I learned how to draw blood, thread IV catheter lines, and deliver babies by practicing on impoverished Black and Brown clinic patients. Unlike my peers, I referred to my patients by their last name. I wasn’t going to be caught dead calling a woman who could be my grandmother by her first name. The nature of this practice—of having predominantly White, privileged students learning how to perform medical exams and procedures on Black and Brown bodies—proved fertile ground for the unleashing of deeply held biases.
The crack epidemic was in full force. There was little sympathy for the victims of this disease.
My chief residents called them dirtbags and made seemingly arbitrary decisions to withhold pain medication. One doctor referred to Black nurses as “dirty Haitians.”
My OB-GYN rotation was particularly cruel. Many of my patients were teens. Some spoke no English. Most were in pain. One woman would be admonished for birthing yet another baby while a woman in the adjacent bed was scolded for having had several abortions. I thought of my own mother, an uneducated West Indian immigrant, who had told me her story of having to fend off White doctors eager to perform a hysterectomy, a common mode of sterilization used in communities of color during the late ’60s and early ’70s.
To complicate matters, I was being evaluated by a medical hierarchy that was composed of these very same colleagues—interns, residents, attendings—who either held Black people in quiet disregard or openly despised us. Despite our fears, a group of Black students, with the support of one of our deans, met with the heads of every clinical department. We described our experiences on the hospital wards, and our worries that Black patients were not only being misdiagnosed but were potentially being harmed by the racist attitudes and behavior of the medical staff. We raised concerns about the lack of Black faculty and mentoring opportunities. One chairman turned and waved his hands dismissively, telling us that even though he and his colleagues were all White men, they were still a diverse group. Another doctor asked, “Are you concerned about all patients or only Black patients?”
The institutionalized racism in medical education has created a medical system in which only 6 percent of practicing physicians in the United States are Black. This, in turn, has exacerbated the shortage of primary care physicians and specialists who are willing and able to serve in high-need communities. We desperately need Black physicians to combat addiction, maternal/fetal mortality, diabetes, and hypertension in the Black community.
I believe that the vast majority of my clinic patients were not privy to the comments and jokes my superiors were making about them. Ralph Northam’s patients may have never experienced anything untoward from him, either. Does that mean it doesn’t matter? I don’t think so. The doctor/patient relationship is built on a foundation of trust and mutual respect. Northam has shown his violation of that trust. This is not about a photo, it is about the profound impact these actions have on the public, one that depends on us to heal and serve.

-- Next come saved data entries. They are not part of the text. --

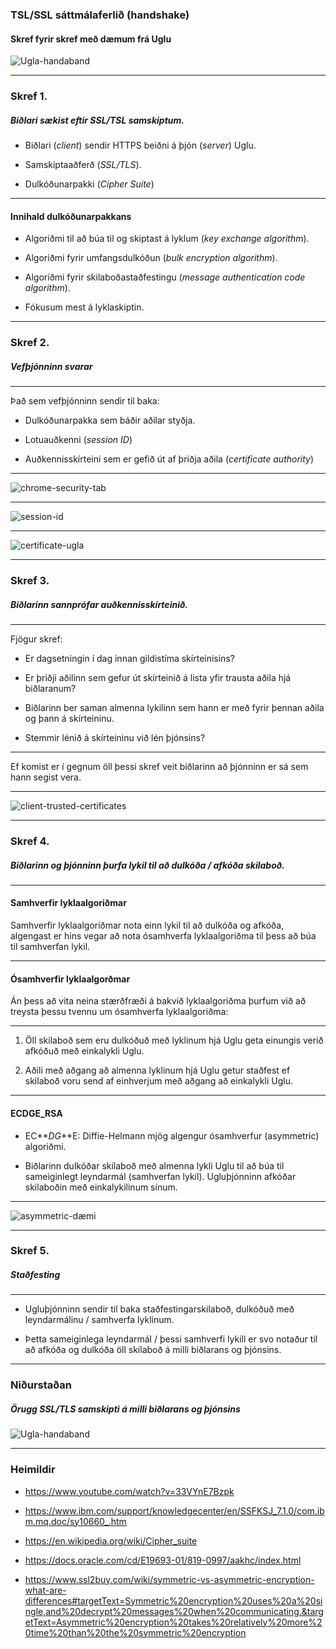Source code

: ### TSL/SSL sáttmálaferlið (handshake)
#### Skref fyrir skref með dæmum frá Uglu

![Ugla-handaband](https://imgur.com/HOm8DeH.jpg)

---

### Skref 1.
##### Biðlari sækist eftir SSL/TSL samskiptum.

* Biðlari (*client*) sendir HTTPS beiðni á þjón (*server*) Uglu.

* Samskiptaaðferð (*SSL/TLS*).

* Dulkóðunarpakki (*Cipher Suite*)

----

#### Innihald dulkóðunarpakkans

* Algoriðmi til að búa til og skiptast á lyklum (*key exchange algorithm*).

* Algoriðmi fyrir umfangsdulkóðun (*bulk encryption algorithm*).

* Algoriðmi fyrir skilaboðastaðfestingu (*message authentication code algorithm*).

* Fókusum mest á lyklaskiptin.

---

### Skref 2.
##### Vefþjónninn svarar

----

Það sem vefþjónninn sendir til baka:

* Dulkóðunarpakka sem báðir aðilar styðja.

* Lotuauðkenni (*session ID*)

* Auðkennisskírteini sem er gefið út af þriðja aðila (*certificate authority*)

----

![chrome-security-tab](https://imgur.com/Eeg8GiQ.png)

----

![session-id](https://imgur.com/zjSADwG.png)

----

![certificate-ugla](https://imgur.com/0qxygan.png)

---

### Skref 3.
##### Biðlarinn sannprófar auðkennisskírteinið.

----

Fjögur skref:

* Er dagsetningin í dag innan gildistíma skírteinisins?

* Er þriðji aðilinn sem gefur út skírteinið á lista yfir trausta aðila hjá biðlaranum?

* Biðlarinn ber saman almenna lykilinn sem hann er með fyrir þennan aðila og þann á skírteininu.

* Stemmir lénið á skírteininu við lén þjónsins?

----

Ef komist er í gegnum öll þessi skref veit biðlarinn að þjónninn er sá sem hann segist vera.

----

![client-trusted-certificates](https://imgur.com/QNeGgpw.png)

---

### Skref 4.
##### Biðlarinn og þjónninn þurfa lykil til að dulkóða / afkóða skilaboð.

----

#### Samhverfir lyklaalgoriðmar

Samhverfir lyklaalgoriðmar nota einn lykil til að dulkóða og afkóða, algengast er hins vegar að nota ósamhverfa lyklaalgoriðma til þess að búa til samhverfan lykil.

----

#### Ósamhverfir lyklaalgorðmar

Án þess að vita neina stærðfræði á bakvið lyklaalgoriðma þurfum við að treysta þessu tvennu um ósamhverfa lyklaalgoriðma:

----

1. Öll skilaboð sem eru dulkóðuð með lyklinum hjá Uglu geta einungis verið afkóðuð með einkalykli Uglu.

2. Aðili með aðgang að almenna lyklinum hjá Uglu getur staðfest ef skilaboð voru send af einhverjum með aðgang að einkalykli Uglu.

----

#### ECDGE_RSA

* EC**_DG_**E: Diffie-Helmann mjög algengur ósamhverfur (asymmetric) algoriðmi.

* Biðlarinn dulkóðar skilaboð með almenna lykli Uglu til að búa til sameiginlegt leyndarmál (samhverfan lykil). Ugluþjónninn afkóðar skilaboðin með einkalykilinum sínum.

----

![asymmetric-dæmi](https://imgur.com/u3AZ8ull.jpg)

---

### Skref 5.
##### Staðfesting

----

* Ugluþjónninn sendir til baka staðfestingarskilaboð, dulkóðuð með leyndarmálinu / samhverfa lyklinum.

* Þetta sameiginlega leyndarmál / þessi samhverfi lykill er svo notaður til að afkóða og dulkóða öll skilaboð á milli biðlarans og þjónsins.

---

### Niðurstaðan
##### Örugg SSL/TLS samskipti á milli biðlarans og þjónsins

![Ugla-handaband](https://imgur.com/HOm8DeH.jpg)

---

### Heimildir

* https://www.youtube.com/watch?v=33VYnE7Bzpk

* https://www.ibm.com/support/knowledgecenter/en/SSFKSJ_7.1.0/com.ibm.mq.doc/sy10660_.htm

* https://en.wikipedia.org/wiki/Cipher_suite

* https://docs.oracle.com/cd/E19693-01/819-0997/aakhc/index.html

* https://www.ssl2buy.com/wiki/symmetric-vs-asymmetric-encryption-what-are-differences#targetText=Symmetric%20encryption%20uses%20a%20single,and%20decrypt%20messages%20when%20communicating.&targetText=Asymmetric%20encryption%20takes%20relatively%20more%20time%20than%20the%20symmetric%20encryption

It is this distrust of the medical establishment that perpetuates the fears many Blacks feel about going to the doctor. Many of us who believe in health care equity still practice medicine in the shadows of these jokes and racist behaviors. We watch these communities suffer worse health care outcomes. And then we watch as blatant racism is uncovered in the yearbook of an institution meant to teach the next generation of doctors, and we wonder why so many people are surprised.
Northam should resign. But we still need to realize the change that must happen within these institutions that are tasked with providing health care for all of our people.
We must demand policies and programs that reduce health disparities, promote disease prevention, and foster inclusive work environments for underrepresented racial minorities in medicine. We don’t need empty apologies. We need measurable and meaningful change.